Tiranti
- Industry: retailer
- Founded: 1895; 130 years ago
- Founder: Giovanni (John) Tiranti
- Headquarters: Campbell Road, Stoke-on-Trent, England
- Services: art supplies, sculpture supplies.

= Tiranti =

British retailer

Tiranti logo

Tiranti is an art supply retailer, bookstore, and former publisher based in Stoke-on-Trent, England, Tiranti supplies sculptors' tools and equipment, and supplies materials for carving, mouldmaking, modelling, restoration and casting. It also sells art books and media. The firm dates back to 1895 when it was founded by Giovanni (John) Tiranti. In the twentieth century it was a noted art book publisher as Alec Tiranti, specialising in sculpture and furniture.

Tiranti was at first based in London, although at different location now; its shop was twice destroyed by bombs in the London blitz. The business was moved to Thatcham in 2005. In 2021 Alec Tiranti were bought out by the Potterycrafts Business Group and the business was relocated to Campbell Road, Stoke-on-Trent in September of that year where the Potterycrafts business headquarters are based.

==Publishing==
Among the books the firm published were R.W. Symonds' Veneered walnut furniture 1660-1760 (1947), and Frederick Gibberd's Built in Furniture in Great Britain in 1948. In 1951 they published architect and furniture designer Ernő Goldfinger's British Furniture Today and in 1955, Joan Liversidge's Furniture in Roman Britain.

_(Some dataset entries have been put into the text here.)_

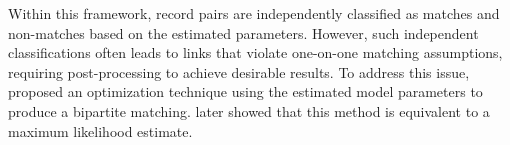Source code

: \documentclass[ba]{imsart}
\begin{document}
Within this framework, record pairs are independently classified as matches and non-matches based on the estimated parameters. However, such independent classifications often leads to links that violate one-on-one matching assumptions, requiring post-processing to achieve desirable results. To address this issue, \cite{jaro1989} proposed an optimization technique using the estimated model parameters to produce a bipartite matching. \cite{sadinle_bayesian_2017} later showed that this method is equivalent to a maximum likelihood estimate.




%
\end{document}
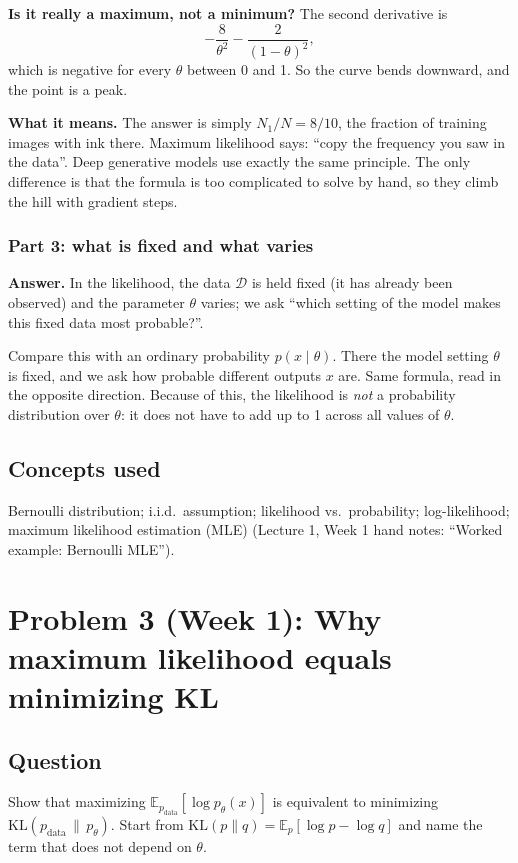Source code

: \documentclass[12pt,a4paper]{article}
\begin{document}
\textbf{Is it really a maximum, not a minimum?} The second derivative is
\[
-\frac{8}{\theta^2} - \frac{2}{(1-\theta)^2},
\]
which is negative for every $\theta$ between 0 and 1. So the curve bends downward, and the point is a peak.

\textbf{What it means.} The answer is simply $N_1/N = 8/10$, the fraction of training images with ink there. Maximum likelihood says: ``copy the frequency you saw in the data''. Deep generative models use exactly the same principle. The only difference is that the formula is too complicated to solve by hand, so they climb the hill with gradient steps.

\subsubsection{Part 3: what is fixed and what varies}

\textbf{Answer.} In the likelihood, the data $\mathcal{D}$ is held fixed (it has already been observed) and the parameter $\theta$ varies; we ask ``which setting of the model makes this fixed data most probable?''.

Compare this with an ordinary probability $p(x \mid \theta)$. There the model setting $\theta$ is fixed, and we ask how probable different outputs $x$ are. Same formula, read in the opposite direction. Because of this, the likelihood is \emph{not} a probability distribution over $\theta$: it does not have to add up to 1 across all values of $\theta$.

\subsection{Concepts used}

Bernoulli distribution; i.i.d.\ assumption; likelihood vs.\ probability; log-likelihood; maximum likelihood estimation (MLE) (Lecture 1, Week 1 hand notes: ``Worked example: Bernoulli MLE'').

\section{Problem 3 (Week 1): Why maximum likelihood equals minimizing KL}

\subsection{Question}

Show that maximizing $\mathbb{E}_{p_{\text{data}}}[\log p_\theta(x)]$ is equivalent to minimizing $\mathrm{KL}(p_{\text{data}} \,\|\, p_\theta)$. Start from $\mathrm{KL}(p\|q) = \mathbb{E}_p[\log p - \log q]$ and name the term that does not depend on $\theta$.
\end{document}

In sculpture and art Tiranti published pioneering sculptor Leon Underwood's Masks of West Africa in 1951 and his Figures in wood of West Africa in 1964. Masks was praised in review for the dual French-English text and the inclusion of photographs of masks previously unillustrated. Techniques were an important part of their output and they published New materials in Sculpture by Hubert Montagu Percy in 1962 and Modelled Portrait Heads by T.B. Huxley-Jones, together with a series of technical booklets.

The publishing side of the business ended with the death of Alec Tiranti in 1971.